4. Block Inclusion - Once the SUAVE transaction has been created it will then quickly be included in a block by a SUAVE proposer.

OFA Example

If we consider a specific use case, like an order flow auction, the high-level series of steps taken to complete the auction can represented as below:

1. The user sends a Confidential Compute Request interacting with a SUAPP by calling its newBid function. Included in this request is also the user's L1 transaction as a confidential Input.
2. The Kettle will receive the transaction and process it. To do so it first runs the offchain logic associated with newBid which will extract the transaction's data and then return a callback:

return bytes.concat(this.emitHint.selector, abi.encode(hint));

which points to another function:

function emitHint(Suave.Bid calldata bid, bytes memory hint) public {
    emit HintEvent(bid.id, hint);
}

3. The callback is inserted into the calldata of a SUAVE transaction and then shipped off to the SUAVE mempool.
4. The transaction will get picked up, inserted in a block, and propagated.
5. From here a searcher monitoring the chain and this specific OFA will see the log emitted and begin processing.
6. Once the searcher has a backrun crafted for the opportunity it will send it to the Kettle as a Confidential Compute Request with the backrun transaction in the confidential inputs.
7. The MEVM node will receive and process the searcher's Confidential Compute Request based on the contracts logic. In this case, it will:
   • Grab referenced User Transaction to be placed behind
   • Submit to domain specific service for simulation and validation
   • Construct a bundle object with two transactions
8. From there, in this example, the MEVM will then forward the bundle to pre-configured off-SUAVE block builders, but could as easily also forward to onchain block builders.

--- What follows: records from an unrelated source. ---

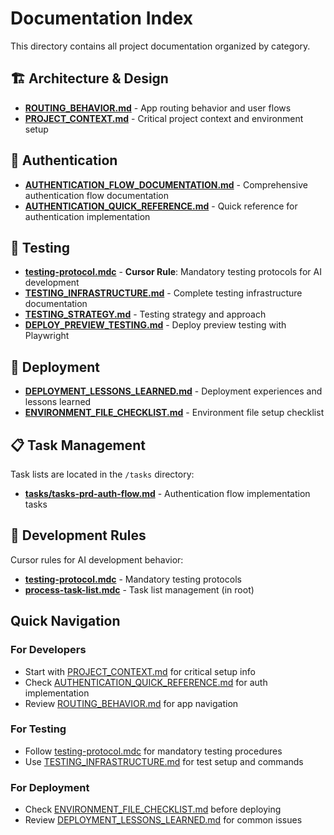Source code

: # Documentation Index

This directory contains all project documentation organized by category.

## 🏗️ Architecture & Design

- **[ROUTING_BEHAVIOR.md](./ROUTING_BEHAVIOR.md)** - App routing behavior and user flows
- **[PROJECT_CONTEXT.md](./PROJECT_CONTEXT.md)** - Critical project context and environment setup

## 🔐 Authentication

- **[AUTHENTICATION_FLOW_DOCUMENTATION.md](./AUTHENTICATION_FLOW_DOCUMENTATION.md)** - Comprehensive authentication flow documentation
- **[AUTHENTICATION_QUICK_REFERENCE.md](./AUTHENTICATION_QUICK_REFERENCE.md)** - Quick reference for authentication implementation

## 🧪 Testing

- **[testing-protocol.mdc](./testing-protocol.mdc)** - **Cursor Rule**: Mandatory testing protocols for AI development
- **[TESTING_INFRASTRUCTURE.md](./TESTING_INFRASTRUCTURE.md)** - Complete testing infrastructure documentation
- **[TESTING_STRATEGY.md](./TESTING_STRATEGY.md)** - Testing strategy and approach
- **[DEPLOY_PREVIEW_TESTING.md](./DEPLOY_PREVIEW_TESTING.md)** - Deploy preview testing with Playwright

## 🚀 Deployment

- **[DEPLOYMENT_LESSONS_LEARNED.md](./DEPLOYMENT_LESSONS_LEARNED.md)** - Deployment experiences and lessons learned
- **[ENVIRONMENT_FILE_CHECKLIST.md](./ENVIRONMENT_FILE_CHECKLIST.md)** - Environment file setup checklist

## 📋 Task Management

Task lists are located in the `/tasks` directory:
- **[tasks/tasks-prd-auth-flow.md](../tasks/tasks-prd-auth-flow.md)** - Authentication flow implementation tasks

## 🔧 Development Rules

Cursor rules for AI development behavior:
- **[testing-protocol.mdc](./testing-protocol.mdc)** - Mandatory testing protocols
- **[process-task-list.mdc](../process-task-list.mdc)** - Task list management (in root)

## Quick Navigation

### For Developers
- Start with [PROJECT_CONTEXT.md](./PROJECT_CONTEXT.md) for critical setup info
- Check [AUTHENTICATION_QUICK_REFERENCE.md](./AUTHENTICATION_QUICK_REFERENCE.md) for auth implementation
- Review [ROUTING_BEHAVIOR.md](./ROUTING_BEHAVIOR.md) for app navigation

### For Testing
- Follow [testing-protocol.mdc](./testing-protocol.mdc) for mandatory testing procedures
- Use [TESTING_INFRASTRUCTURE.md](./TESTING_INFRASTRUCTURE.md) for test setup and commands

### For Deployment
- Check [ENVIRONMENT_FILE_CHECKLIST.md](./ENVIRONMENT_FILE_CHECKLIST.md) before deploying
- Review [DEPLOYMENT_LESSONS_LEARNED.md](./DEPLOYMENT_LESSONS_LEARNED.md) for common issues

The important thing to note here is that this Confidential Compute pattern makes it such that no sensitive data gets leaked onchain except for what the smart contract specifies, and thus creates programmable information leakage.

Block Building Example

Blocks built from SUAVE will have unpredictable inclusion in the beginning, but adventurers are invited to hook into the block building flow already achievable today. Below is a walkthrough of a block being built via a solidity smart contract.

1. The user sends a Confidential Compute Request that specifies calling buildBlock on the onchain block builder contract.
2. The Kettle receives and processes the transaction; specifically, the logic will:

• grab all bundles that are stored in the block builders' confidential data store
• simulate all bundles
• sort bundles via arbitrary logic but in this gas by effective gas price
• compute state root and package into a block

3. Optional: Similar to the above, the confidential compute result can be a callback which will emit a log of the block's bid value onchain as well as a header that a validator can view.
4. Similar to sending to a centralized block builder, the MEVM will then send the block to a centralized relay where it is free to access by validators.